Pada dasarnya pekerjaan kontrak hanya diperkenankan untuk bidangbidang tertentu yang sifatnya sementara seperti memperkenalkan produk baru,
pekerjaan musiman, serta pekerjaan-pekerjaan yang pengerjaannya hanya
sementara dan tdak membutuhnkan waktu yang lama. Namun ketika syarat-syarat
tersebut tidak terpenuhi, para pekerja juga tidak berani menentukan syarat-syarat
penerimaannya sebagai pekerja terhadap pengusaha. Sebab hal itu dilakukan,
sudah pasti pengusaha akan menolak memperkerjakan pekerja karena masih
banyak pelamar lain yang rela bekerja sesuaidengan syarat yang ditetapkan oleh
pengusaha.
Sekalipun pengaturan outsourcing baru ditentukan melalui undang-undang
Nomor 13 tahun 2003, namun dalam kenyataannya persoalan ini sudah
berlangsung cukup lama. Praktik outsourcing telah berlangsung jauh sebelum
berlakunya Undang-Undang Ketenagakerjaan, Khususnya tenaga satpam dan jasa
perawatan/kebersihan (cleaning service).
21

Upah yang Diterima Pekerja Jauh Lebih Rendah dari Jumlah yang Diterima
Pengusaha.
Mengingat dalam kegiatan outsourcing perjanjian kerjasama bukan
ditandatangani oleh pekerja dengan pemberi pekerjaan, melainkan antara
perusahaan tempat pekerja berkerja, selaku penerima pekerjan dengan perusahaan
pemberi pekerjaan, maka negosiasi terhadap upah/jasa pekerja tidak bias diketahui
oleh pekerja/buruh.
Oleh Karena bisnis perusahaan penerima pekerjaan adalah dengan
mempekerjakan pekerja/buruh untk kepentingan perusahaan lain, maka dari jasa
itulah perusahaan memperoleh keuntungan.
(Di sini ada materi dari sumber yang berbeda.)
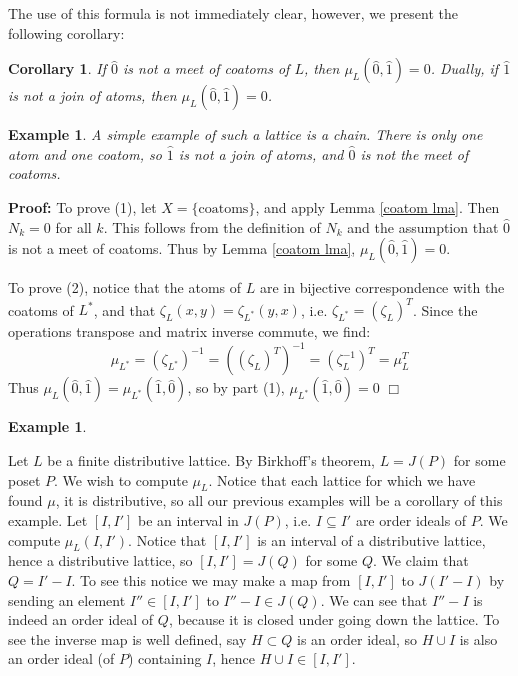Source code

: \documentclass[11pt]{article}
\newtheorem{corollary}[theorem]{Corollary}
\newtheorem{example}[theorem]{Example}
\newenvironment{proof}{\noindent \textbf{Proof:}}{$\Box$}
\begin{document}
The use of this formula is not immediately clear, however, we present the following corollary:

\begin{corollary}
If $\hat{0}$ is not a meet of coatoms of $L$, then $\mu_L(\hat{0},\hat{1})=0$. Dually, if $\hat{1}$ is not a join of atoms, then $\mu_L(\hat{0},\hat{1})=0$.
\end{corollary}

\begin{example}
A simple example of such a lattice is a chain. There is only one atom and one coatom, so $\hat{1}$ is not a join of atoms, and $\hat{0}$ is not the meet of coatoms.
\end{example}

\begin{proof}
To prove (1), let $X=\{\mbox{coatoms}\}$, and apply Lemma \ref{coatom lma}. Then $N_k=0$ for all $k$. This follows from the definition of $N_k$ and the assumption that $\hat{0}$ is not a meet of coatoms. Thus by Lemma \ref{coatom lma}, $\mu_L(\hat{0},\hat{1})=0$.

To prove (2), notice that the atoms of $L$ are in bijective correspondence with the coatoms of $L^*$, and that $\zeta_L(x,y)=\zeta_{L^*}(y,x)$, i.e. $\zeta_{L^*}=(\zeta_L)^T$. Since the operations transpose and matrix inverse commute, we find:
$$\mu_{L^*}=(\zeta_{L^*})^{-1}=((\zeta_L)^T)^{-1}=(\zeta_L^{-1})^T=\mu_L^T$$
Thus $\mu_L(\hat{0},\hat{1})=\mu_{L^*}(\hat{1},\hat{0})$, so by part (1), $\mu_{L^*}(\hat{1},\hat{0})=0$
\end{proof}

\begin{example}
\end{example}
Let $L$ be a finite distributive lattice.  By Birkhoff's theorem, $L=J(P)$ for some poset $P$. We wish to compute $\mu_L$.  Notice that each lattice for which we have found $\mu$, it is distributive, so all our previous examples will be a corollary of this example.  Let $[I,I']$ be an interval in $J(P)$, i.e. $I\subseteq I'$ are order ideals of $P$. We compute $\mu_L(I,I')$. Notice that $[I,I']$ is an interval of a distributive lattice, hence a distributive lattice, so $[I,I']=J(Q)$ for some $Q$. We claim that $Q=I'-I$. To see this notice we may make a map from $[I,I']$ to $J(I'-I)$ by sending an element $I''\in [I,I']$ to $I''-I\in J(Q)$. We can see that $I''-I$ is indeed an order ideal of $Q$, because it is closed under going down the lattice. To see the inverse map is well defined, say $H\subset Q$ is an order ideal, so $H\cup I$ is also an order ideal (of $P$) containing $I$, hence $H\cup I\in [I,I']$.
\end{document}
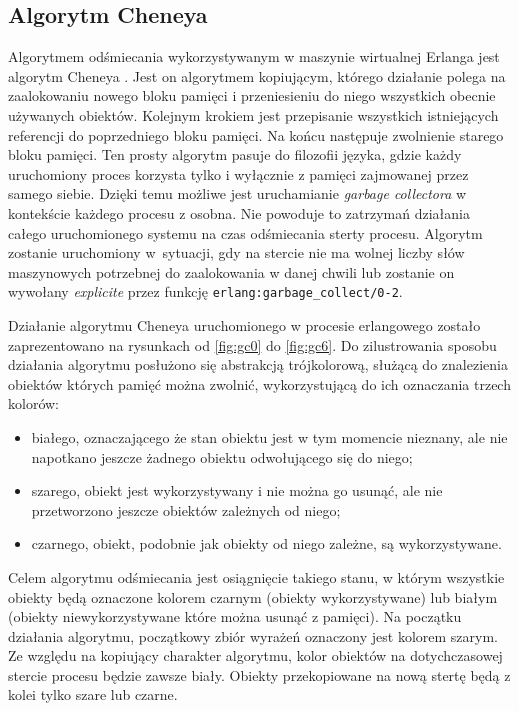 \subsection{Algorytm Cheneya}
\label{sub:gcCheney}

Algorytmem odśmiecania wykorzystywanym w maszynie wirtualnej Erlanga jest algorytm Cheneya \cite{Cheney1970}.
Jest on algorytmem kopiującym, którego działanie polega na zaalokowaniu nowego bloku pamięci i przeniesieniu do niego wszystkich obecnie używanych obiektów.
Kolejnym krokiem jest przepisanie wszystkich istniejących referencji do poprzedniego bloku pamięci.
Na końcu następuje zwolnienie starego bloku pamięci.
Ten prosty algorytm pasuje do filozofii języka, gdzie każdy uruchomiony proces korzysta tylko i wyłącznie z pamięci zajmowanej przez samego siebie.
Dzięki temu możliwe jest uruchamianie \emph{garbage collectora} w kontekście każdego procesu z osobna.
Nie powoduje to zatrzymań działania całego uruchomionego systemu na czas odśmiecania sterty procesu.
Algorytm zostanie uruchomiony w~sytuacji, gdy na stercie nie ma wolnej liczby słów maszynowych potrzebnej do zaalokowania w danej chwili lub zostanie on wywołany \emph{explicite} przez funkcję \texttt{erlang:garbage\_collect/0-2}.

Działanie algorytmu Cheneya uruchomionego w procesie erlangowego zostało zaprezentowano na rysunkach od \ref{fig:gc0} do \ref{fig:gc6}.
Do zilustrowania sposobu działania algorytmu posłużono się abstrakcją trójkolorową, służącą do znalezienia obiektów których pamięć można zwolnić, wykorzystującą do ich oznaczania trzech kolorów:
\begin{itemize}
\item białego, oznaczającego że stan obiektu jest w tym momencie nieznany, ale nie napotkano jeszcze żadnego obiektu odwołującego się do niego;
\item szarego, obiekt jest wykorzystywany i nie można go usunąć, ale nie przetworzono jeszcze obiektów zależnych od niego;
\item czarnego, obiekt, podobnie jak obiekty od niego zależne, są wykorzystywane.
\end{itemize}
Celem algorytmu odśmiecania jest osiągnięcie takiego stanu, w którym wszystkie obiekty będą oznaczone kolorem czarnym (obiekty wykorzystywane) lub białym (obiekty niewykorzystywane które można usunąć z pamięci).
Na początku działania algorytmu, początkowy zbiór wyrażeń oznaczony jest kolorem szarym.
Ze względu na kopiujący charakter algorytmu, kolor obiektów na dotychczasowej stercie procesu będzie zawsze biały.
Obiekty przekopiowane na nową stertę będą z kolei tylko szare lub czarne.

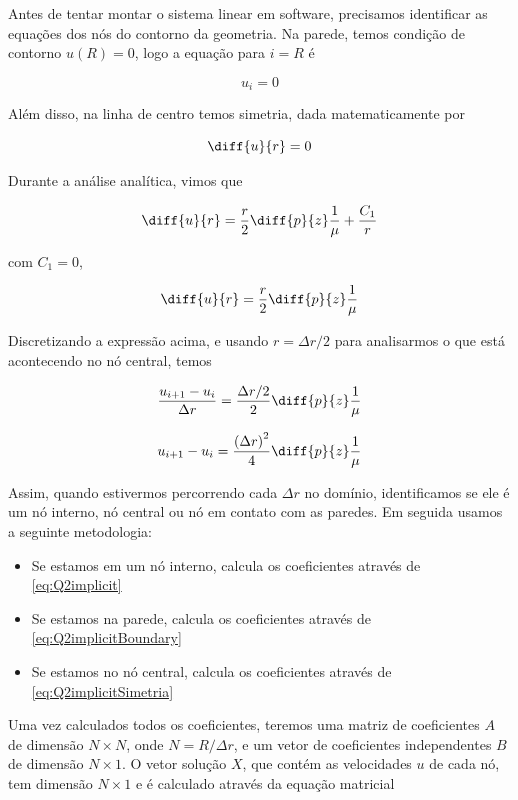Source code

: Antes de tentar montar o sistema linear em software, precisamos identificar as equações dos nós do
contorno da geometria. Na parede, temos condição de contorno $u(R) = 0$, logo a equação para $i = R$ é

\begin{equation}\label{eq:Q2implicitBoundary}
    u_i = 0
\end{equation}

Além disso, na linha de centro temos simetria, dada matematicamente por

\[ \diff{u}{r} = 0 \]

Durante a análise analítica, vimos que

\[ \diff{u}{r} = \frac{r}{2} \diff{p}{z} \frac{1}{\mu} + \frac{C_1}{r} \]

\noindent com $C_1 = 0$,

\[ \diff{u}{r} = \frac{r}{2} \diff{p}{z} \frac{1}{\mu} \]

Discretizando a expressão acima, e usando $r = \Delta r / 2$ para analisarmos
o que está acontecendo no nó central, temos

\[ \frac{u_{i+1} - u_i}{\Delta r} = \frac{\Delta r / 2}{2} \diff{p}{z} \frac{1}{\mu} \]

\begin{equation}\label{eq:Q2implicitSimetria}
    u_{i+1} - u_i = \frac{\left(\Delta r\right)^2}{4} \diff{p}{z} \frac{1}{\mu}
\end{equation}

Assim, quando estivermos percorrendo cada $\Delta r$ no domínio, identificamos se ele é um nó interno, nó central ou
nó em contato com as paredes. Em seguida usamos a seguinte metodologia:

\begin{itemize}
    \item Se estamos em um nó interno, calcula os coeficientes através de \eqref{eq:Q2implicit}
    \item Se estamos na parede, calcula os coeficientes através de \eqref{eq:Q2implicitBoundary}
    \item Se estamos no nó central, calcula os coeficientes através de \eqref{eq:Q2implicitSimetria}
\end{itemize}

Uma vez calculados todos os coeficientes, teremos uma matriz de coeficientes $A$ de dimensão $N \times N$, onde
$N = R / \Delta r$, e um vetor de coeficientes independentes $B$ de dimensão $N \times 1$.
O vetor solução $X$, que contém as velocidades $u$ de cada nó, tem dimensão $N \times 1$ e é calculado através da
equação matricial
Keuntungan yang diperoleh berasal
dari selisih antara upah/jasa yang diberikan oleh perusahaan pemberi pekerjaan
dengan yang dibayarkan kepada pekerja. Dengan demikian, tidak mungkin semua
upsh yang diterima dibayarkan kepada pekerja, melainkan akan dipotong sekian
puluh persen untuk keuntungan perusahaan.
Para pekerja umumnya tidak bias berbuat banyak mereka tidak punya
cukup keberanian untuk meminta perusahaan peneriam pekerjan bersikap terbuka
terhadap jumlah uang yang diterima atas tenaga kerja yang diserahkan. Ketika
persoalan ini diketahui oleh perusahaan pemberi pekerjaan, mereka juga tidak bias
secara langsung memaksaakan agar perusahaan penerima pekerjaan membayar
pekerjaannya secara layak. Bahkan sering terjadi, pemberi pekerjaan dan
penerima pekerjaan berkolusi untuk memberikan upah pekerja seminimal
mungkin, sehingga selisih dari upah/jasa tersebut bias mereka bagi-bagi.
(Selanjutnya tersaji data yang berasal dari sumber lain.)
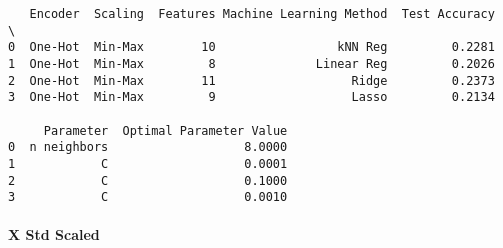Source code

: \documentclass[11pt]{article}
\begin{document}
    
    \begin{verbatim}
   Encoder  Scaling  Features Machine Learning Method  Test Accuracy  \
0  One-Hot  Min-Max        10                 kNN Reg         0.2281   
1  One-Hot  Min-Max         8              Linear Reg         0.2026   
2  One-Hot  Min-Max        11                   Ridge         0.2373   
3  One-Hot  Min-Max         9                   Lasso         0.2134   

     Parameter  Optimal Parameter Value  
0  n neighbors                   8.0000  
1            C                   0.0001  
2            C                   0.1000  
3            C                   0.0010  
    \end{verbatim}

    
    \paragraph{X Std Scaled}\label{x-std-scaled}
\end{document}
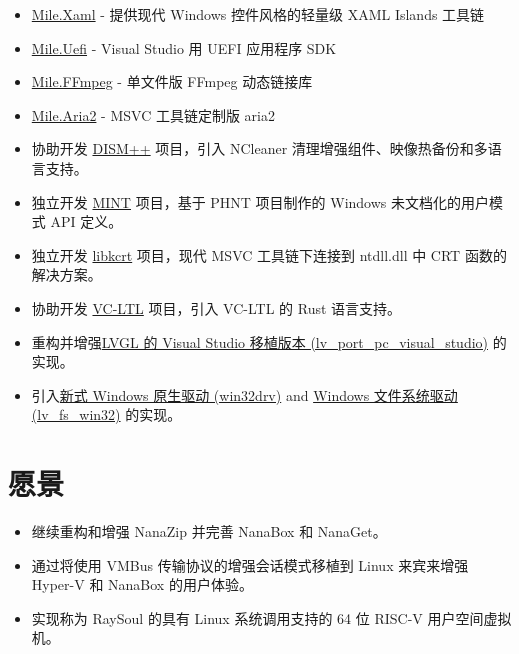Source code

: \documentclass{resume}
\begin{document}
\begin{itemize}
  \item \href{https://github.com/ProjectMile/Mile.Xaml}{Mile.Xaml} - 提供现代 Windows 控件风格的轻量级 XAML Islands 工具链
  \item \href{https://github.com/ProjectMile/Mile.Uefi}{Mile.Uefi} - Visual Studio 用 UEFI 应用程序 SDK
  \item \href{https://github.com/ProjectMile/Mile.FFmpeg}{Mile.FFmpeg} - 单文件版 FFmpeg 动态链接库
  \item \href{https://github.com/ProjectMile/Mile.Aria2}{Mile.Aria2} - MSVC 工具链定制版 aria2
\end{itemize} 

\begin{itemize}
  \item 协助开发 \href{https://github.com/Chuyu-Team/Dism-Multi-language/releases/latest}{DISM++} 项目，引入 NCleaner 清理增强组件、映像热备份和多语言支持。
  \item 独立开发 \href{https://github.com/Chuyu-Team/MINT}{MINT} 项目，基于 PHNT 项目制作的 Windows 未文档化的用户模式 API 定义。
  \item 独立开发 \href{https://github.com/Chuyu-Team/libkcrt}{libkcrt} 项目，现代 MSVC 工具链下连接到 ntdll.dll 中 CRT 函数的解决方案。
  \item 协助开发 \href{https://github.com/Chuyu-Team/VC-LTL5}{VC-LTL} 项目，引入 VC-LTL 的 Rust 语言支持。
\end{itemize}

\begin{itemize}
  \item 重构并增强\href{https://github.com/lvgl/lv_port_pc_visual_studio}{LVGL 的 Visual Studio 移植版本 (lv\_port\_pc\_visual\_studio)} 的实现。
  \item 引入\href{https://github.com/lvgl/lv_drivers/pull/117}{新式 Windows 原生驱动 (win32drv)} and \href{https://github.com/lvgl/lvgl/pull/2701}{Windows 文件系统驱动 (lv\_fs\_win32)} 的实现。
\end{itemize}

\section{愿景}
\begin{itemize}

  \item 继续重构和增强 NanaZip 并完善 NanaBox 和 NanaGet。
  
  \item 通过将使用 VMBus 传输协议的增强会话模式移植到 Linux 来宾来增强 Hyper-V 和 NanaBox 的用户体验。
  
  \item 实现称为 RaySoul 的具有 Linux 系统调用支持的 64 位 RISC-V 用户空间虚拟机。
  
\end{itemize}
\end{document}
Jika merujuk kepada peraturan, mungkin tidak ada undang-undang yang
dilanggar karena perusahaan telah memberikan upah pekerja sedikit di atas upah
minimum. Demikian juga dari segi bisnis, sesuai dengan prinsip ekonomi maka
perusahaan akan berusaha mendapatkan penghasilan yang sebesar-besarnya
dengan pengeluaran yang sekecil-kecilnya. Tetapi secara moral, tidak tidak etis
bial pendapatan pekerja tersebut dipotong oleh perusahaan dalam jumlah yang
besar, padahal mereka tidak melakukan tindakan yang sebanding. Untuk
menciptakan keteraturan dan keadilan, sebaiknya pemerintah membuta aturan
22

yang tegas mengenai batasan maksimum atas hak dan kewajiban perusahaan
penerima pekerjaan, termasuk besaran persentasi yang boleh dipotong dari upah
para pekerja. Dengam demikian, kepentingan pekerja bias lebih terlindungi, serta
pengusaha juga mendapat perlindungan atas kepastian haknya.
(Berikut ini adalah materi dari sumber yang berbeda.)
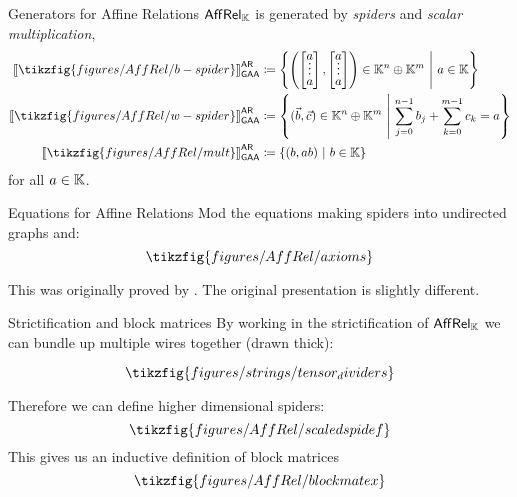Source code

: \documentclass{beamer}
\begin{document}
\begin{frame}{Generators for Affine Relations}
\(\AR\) is generated by \emph{spiders} and \emph{scalar multiplication},
  \begin{align*}
    \interp{\tikzfig{figures/AffRel/b-spider}}_{\gaa}^{\abbrar}
      &\coloneqq
         \left\{
           \left(
             \begingroup
               \renewcommand*{\arraystretch}{.7}
               \begin{bmatrix}
                 a\vspace*{-.2cm}\\ \vdots \\ a
               \end{bmatrix}
               ,
               \begin{bmatrix}
                 a\vspace*{-.2cm}\\ \vdots \\ a
               \end{bmatrix}
             \endgroup
           \right) \in \K^{n}\oplus \K^m
           \ \middle|\
           a \in \K 
         \right\} \\
    \interp{ \tikzfig{figures/AffRel/w-spider}}_{\gaa}^{\abbrar}
      &\coloneqq 
        \left\{ 
          (\vec b, \vec c)
          \in \K^n \oplus \K^m
          \ \middle|\
          \sum_{j=0}^{n-1} b_j + \sum_{k=0}^{m-1}   c_k  = a 
        \right\} \\
    \interp{ \tikzfig{figures/AffRel/mult}}_{\gaa}^{\abbrar}
    &\coloneqq \left\{ \left(b,ab \right) \ \middle|\ b \in \K \right\}
  \end{align*}
  for all \(a\in\mathbb{K}\).
\end{frame}
  
 \begin{frame}{Equations for Affine Relations}
  Mod the equations making spiders into undirected graphs and:
  \[\tikzfig{figures/AffRel/axioms}\]
  
  This was originally proved by \cite{gaa}.  The original presentation is slightly different.
\end{frame}

\begin{frame}{Strictification and block matrices}
By working in the strictification of \(\AR\) we can bundle up multiple wires together (drawn thick):

 \[
    \tikzfig{figures/strings/tensor_dividers}
 \]
 
 Therefore we can define higher dimensional spiders:
  \[
    \tikzfig{figures/AffRel/scaledspidef}
  \]
  This gives us an inductive definition of block matrices
  \[
    \tikzfig{figures/AffRel/blockmatex}
  \]

\end{frame}
\end{document}
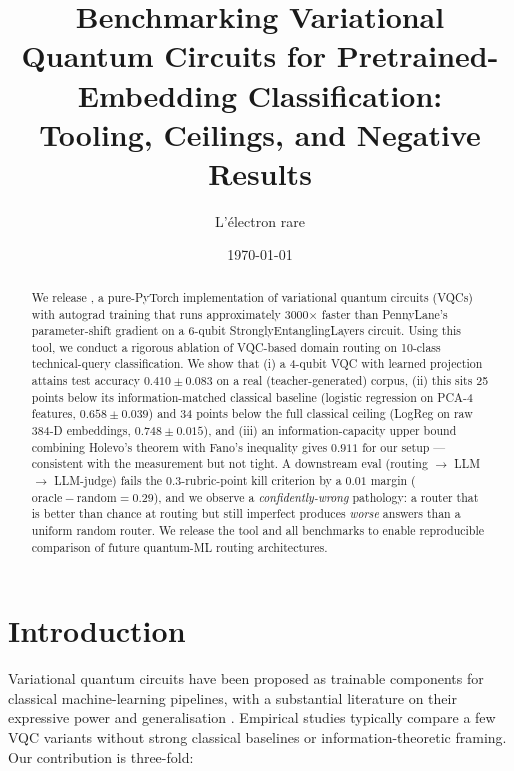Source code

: 

\title{%
Benchmarking Variational Quantum Circuits for Pretrained-Embedding Classification:\\
Tooling, Ceilings, and Negative Results
}

\author[1]{L'\'electron rare}

\date{\today}


\maketitle

\begin{abstract}
We release \torchvqc{}, a pure-PyTorch implementation of variational quantum circuits (VQCs) with autograd training that runs approximately 3000$\times$ faster than PennyLane's parameter-shift gradient on a 6-qubit StronglyEntanglingLayers circuit. Using this tool, we conduct a rigorous ablation of VQC-based domain routing on 10-class technical-query classification. We show that (i) a 4-qubit VQC with learned projection attains test accuracy $0.410 \pm 0.083$ on a real (teacher-generated) corpus, (ii) this sits 25 points below its information-matched classical baseline (logistic regression on PCA-4 features, $0.658 \pm 0.039$) and 34 points below the full classical ceiling (LogReg on raw 384-D embeddings, $0.748 \pm 0.015$), and (iii) an information-capacity upper bound combining Holevo's theorem with Fano's inequality gives $0.911$ for our setup --- consistent with the measurement but not tight. A downstream eval (routing $\to$ LLM $\to$ LLM-judge) fails the $0.3$-rubric-point kill criterion by a $0.01$ margin ($\mathrm{oracle}-\mathrm{random}=0.29$), and we observe a \emph{confidently-wrong} pathology: a router that is better than chance at routing but still imperfect produces \emph{worse} answers than a uniform random router. We release the tool and all benchmarks to enable reproducible comparison of future quantum-ML routing architectures.
\end{abstract}

\section{Introduction}

Variational quantum circuits have been proposed as trainable components for classical machine-learning pipelines, with a substantial literature on their expressive power \citep{du2020expressive,abbas2021effective} and generalisation \citep{caro2022generalization}. Empirical studies typically compare a few VQC variants without strong classical baselines or information-theoretic framing. Our contribution is three-fold:

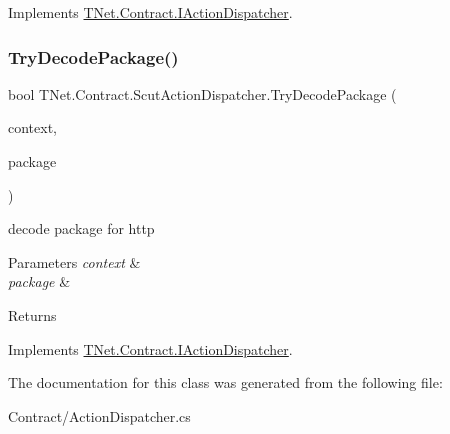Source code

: Implements \mbox{\hyperlink{interface_t_net_1_1_contract_1_1_i_action_dispatcher_a111c0f9bc0cb0c1ba2c72bcbeb0d9ec5}{T\+Net.\+Contract.\+I\+Action\+Dispatcher}}.

\mbox{\label{class_t_net_1_1_contract_1_1_scut_action_dispatcher_a1419151e61eeff45c912074bbf820c26}} 
\subsubsection{\texorpdfstring{Try\+Decode\+Package()}{TryDecodePackage()}\hspace{0.1cm}{\footnotesize\ttfamily [4/4]}}
{\footnotesize\ttfamily bool T\+Net.\+Contract.\+Scut\+Action\+Dispatcher.\+Try\+Decode\+Package (\begin{DoxyParamCaption}\item[{Http\+Context}]{context,  }\item[{out \mbox{\hyperlink{class_t_net_1_1_contract_1_1_request_package}{Request\+Package}}}]{package }\end{DoxyParamCaption})}



decode package for http 


\begin{DoxyParams}{Parameters}
{\em context} & \\
\hline
{\em package} & \\
\hline
\end{DoxyParams}
\begin{DoxyReturn}{Returns}

\end{DoxyReturn}


Implements \mbox{\hyperlink{interface_t_net_1_1_contract_1_1_i_action_dispatcher_a8de9c448c00d87b1e5c5e97aa7304243}{T\+Net.\+Contract.\+I\+Action\+Dispatcher}}.



The documentation for this class was generated from the following file\+:\begin{DoxyCompactItemize}
\item 
Contract/Action\+Dispatcher.\+cs\end{DoxyCompactItemize}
Pengembangan Keahlian Yang Terbatas
Kendala lain yang dihadapi dalam pelaksanaan outsourcing adalh
sulitnya melakukan pengembangam karir karena di perusahaan umumnya
pekerjaan yang dilakukan adalah satu jenis tertentu secara berulang. Apabila
seseorang bekerja pada perusahaan untuk memproduksi satu bentuk barang,
misalnya kotak televisi, maka hanya produk itulah yang setiap hari dilakukan
secara berulang. Setelah suatu model berlalu, diganti dengan model lain, tetapi
masih tetap bentuk kotak televisi. Demikian juga pekerjaan di bidang sekuriti,
sejak dipekerjakan itu yang dilakukannya.
Keterbatasan pengembangan karir dalam bisnis outsourcing terjadi
karena adanya spesialisasi perusahaan. Spesialisasi itu benar-benra dilakukan
sehingga perusahaan bisa menghasilkan produk missal yang mempunyai
keunggulan ekonomi. Sangat jarang terjadi, dalam satu perusahaan outsourcing
terdapat beberapa jenis produk yang berbeda-beda. Di sinilah letak keunggulan
perusahaan outsourcing, namun secara tidak langsung hal ini telah menghambat
pengembangan keahlian, khususnya para pekerja/buruh.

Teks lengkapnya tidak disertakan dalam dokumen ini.